- Oleh MC PROV KALIMANTAN BARAT
- Kamis, 7 November 2024 | 06:15 WIB
:
Oleh MC PROV KALIMANTAN BARAT, Kamis, 7 November 2024 | 06:28 WIB - Redaktur: Tri Antoro - 85
Pontianak, InfoPublik – Program Reduksi Emisi dari Deforestasi dan Degradasi Hutan atau Reducing Emissions from Deforestation and Forest Degradation (REDD) dirancang untuk menurunkan emisi gas rumah kaca yang disebabkan oleh deforestasi dan degradasi hutan, dengan memanfaatkan insentif keuangan.
Program ini menjadi isu penting dalam forum-forum kehutanan dan berhasil masuk ke dalam agenda Konferensi Perubahan Iklim PBB (COP-UNFCCC).
REDD pertama kali diperkenalkan setelah laporan menunjukkan tingginya emisi akibat deforestasi dan kebakaran hutan. Meski pengurangan emisi karena deforestasi awalnya tidak dimasukkan dalam Protokol Kyoto, REDD akhirnya diadopsi setelah diskusi panjang. Mekanisme ini juga belum termasuk dalam daftar aktivitas Clean Development Mechanism (CDM) di awal implementasinya.
Negara-negara anggota Coalition for Rainforest Nations (CRFN) seperti Papua Nugini dan Kosta Rika, mengusulkan insentif untuk pencegahan deforestasi pada COP-11 di Montreal, Kanada, tahun 2005. Proposal tersebut kemudian dikenal sebagai Reducing Emissions from Deforestation in Developing Countries.

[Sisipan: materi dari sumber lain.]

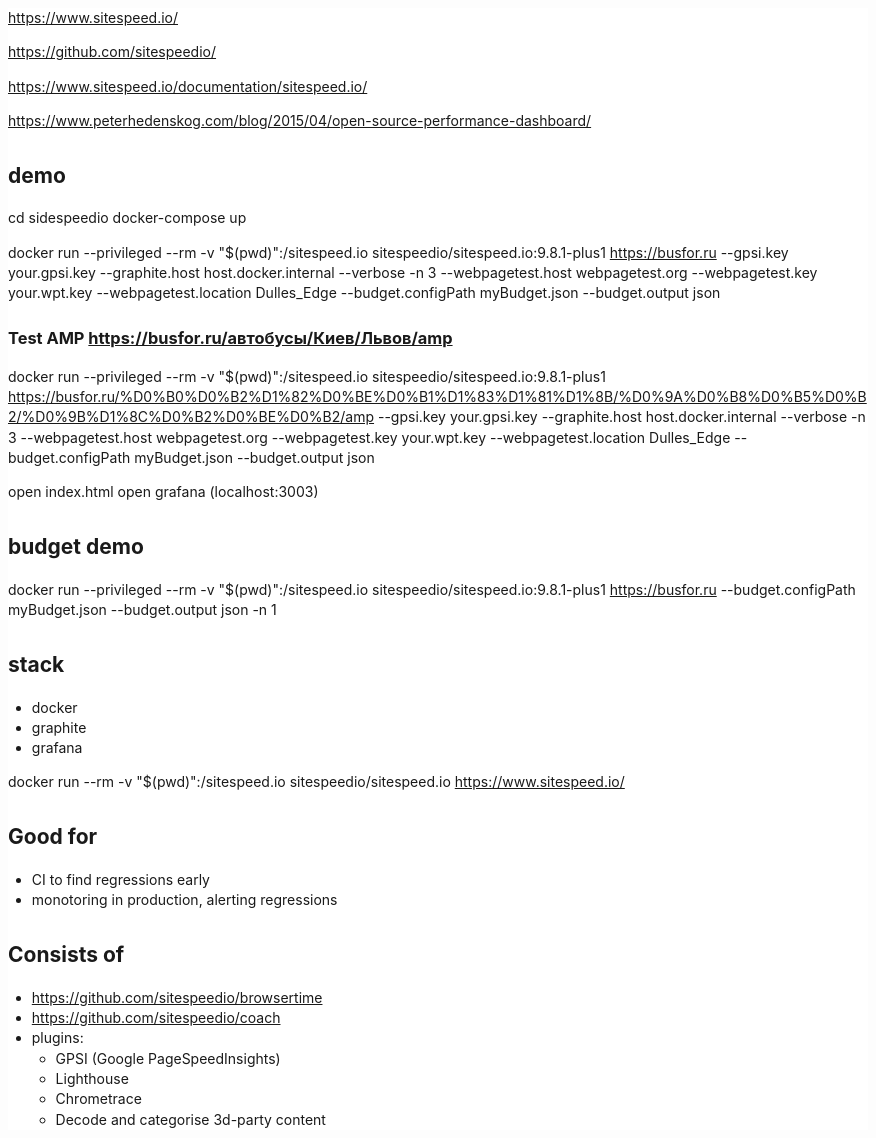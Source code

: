 https://www.sitespeed.io/

https://github.com/sitespeedio/

https://www.sitespeed.io/documentation/sitespeed.io/

https://www.peterhedenskog.com/blog/2015/04/open-source-performance-dashboard/

## demo
cd sidespeedio
docker-compose up

docker run --privileged --rm -v "$(pwd)":/sitespeed.io sitespeedio/sitespeed.io:9.8.1-plus1 https://busfor.ru --gpsi.key your.gpsi.key --graphite.host host.docker.internal --verbose -n 3 --webpagetest.host webpagetest.org --webpagetest.key your.wpt.key --webpagetest.location Dulles_Edge --budget.configPath myBudget.json --budget.output json

### Test AMP https://busfor.ru/автобусы/Киев/Львов/amp
docker run --privileged --rm -v "$(pwd)":/sitespeed.io sitespeedio/sitespeed.io:9.8.1-plus1 https://busfor.ru/%D0%B0%D0%B2%D1%82%D0%BE%D0%B1%D1%83%D1%81%D1%8B/%D0%9A%D0%B8%D0%B5%D0%B2/%D0%9B%D1%8C%D0%B2%D0%BE%D0%B2/amp --gpsi.key your.gpsi.key --graphite.host host.docker.internal --verbose -n 3 --webpagetest.host webpagetest.org --webpagetest.key your.wpt.key --webpagetest.location Dulles_Edge --budget.configPath myBudget.json --budget.output json

open index.html
open grafana (localhost:3003)

## budget demo
docker run --privileged --rm -v "$(pwd)":/sitespeed.io sitespeedio/sitespeed.io:9.8.1-plus1 https://busfor.ru  --budget.configPath myBudget.json --budget.output json -n 1


## stack
- docker
- graphite
- grafana

docker run --rm -v "$(pwd)":/sitespeed.io sitespeedio/sitespeed.io https://www.sitespeed.io/

## Good for
- CI to find regressions early
- monotoring in production, alerting regressions

## Consists of
- https://github.com/sitespeedio/browsertime
- https://github.com/sitespeedio/coach
- plugins:
  - GPSI (Google PageSpeedInsights)
  - Lighthouse
  - Chrometrace
  - Decode and categorise 3d-party content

Di Indonesia, khususnya Kalimantan Barat, proses panjang koordinasi dilakukan untuk mengajukan proposal pendanaan iklim REDD+. "Hari ini kami menyampaikan capaian pemerintah Provinsi Kalimantan Barat dalam mengusulkan proposal pendanaan perubahan iklim yang dimulai sejak 2019. Proses ini mencakup konsultasi publik mulai dari tingkat nasional hingga provinsi dan kabupaten, serta melibatkan stakeholder termasuk LSM, swasta, dan masyarakat adat," ujar penasihat untuk Green Climate Fund (GCF), Jumtani di ruang kerja Gubernur, Kota Pontianak, Provinsi Kalimantan Barat (Kalbar) pada Selasa (5/11/2024).
Jumtani menjelaskan bahwa upaya ini merupakan hasil koordinasi antara dinas Lingkungan Hidup dan Kehutanan (LHK) Kalimantan Barat, Bappeda, Dinas Perkebunan, serta berbagai instansi terkait yang berbasis hutan dan lahan. Langkah ini selaras dengan visi dan misi pembangunan berkelanjutan provinsi tersebut.
"Keberhasilan ini menunjukkan apresiasi dunia internasional terhadap capaian besar Kalimantan Barat dalam mengakses pendanaan iklim dari REDD+," jelasnya.
Sebagai hasil dari keberhasilan ini, Pemerintah Provinsi Kalimantan Barat menerima kucuran dana sebesar EUR59,48 juta setara dengan Rp1 triliun. Dana ini akan diimplementasikan selama tujuh tahun, mulai dari 2025 hingga 2031.
"Proses pengajuan proposal ini melalui kompetisi yang ketat, di mana semua negara berkesempatan mengajukan, dengan peluang disetujui atau ditolak. Namun, berkat persiapan matang dan konsultasi menyeluruh dengan berbagai pihak, proposal ini akhirnya disetujui dalam pertemuan pada 21-24 Oktober lalu," tambah Jumtani.
Ia juga menekankan pentingnya konsultasi lanjutan agar semua pihak di Kalimantan Barat dapat bekerja sama dalam implementasi dana ini untuk kesejahteraan masyarakat, terutama yang tinggal di sekitar hutan.
Pj Gubernur Kalbar, Harisson, memberikan apresiasi atas keberhasilan ini dan menyampaikan terima kasih atas persetujuan proposal tersebut.
"Kalbar memiliki hamparan hutan yang luas dan menjadi salah satu wilayah penting dalam menjaga kelestarian alam. Terima kasih atas dipilihnya Kalbar untuk menerima dana ini. Kami berkomitmen mengelola dana tersebut dengan baik demi kesejahteraan masyarakat Kalbar," tutup Harisson.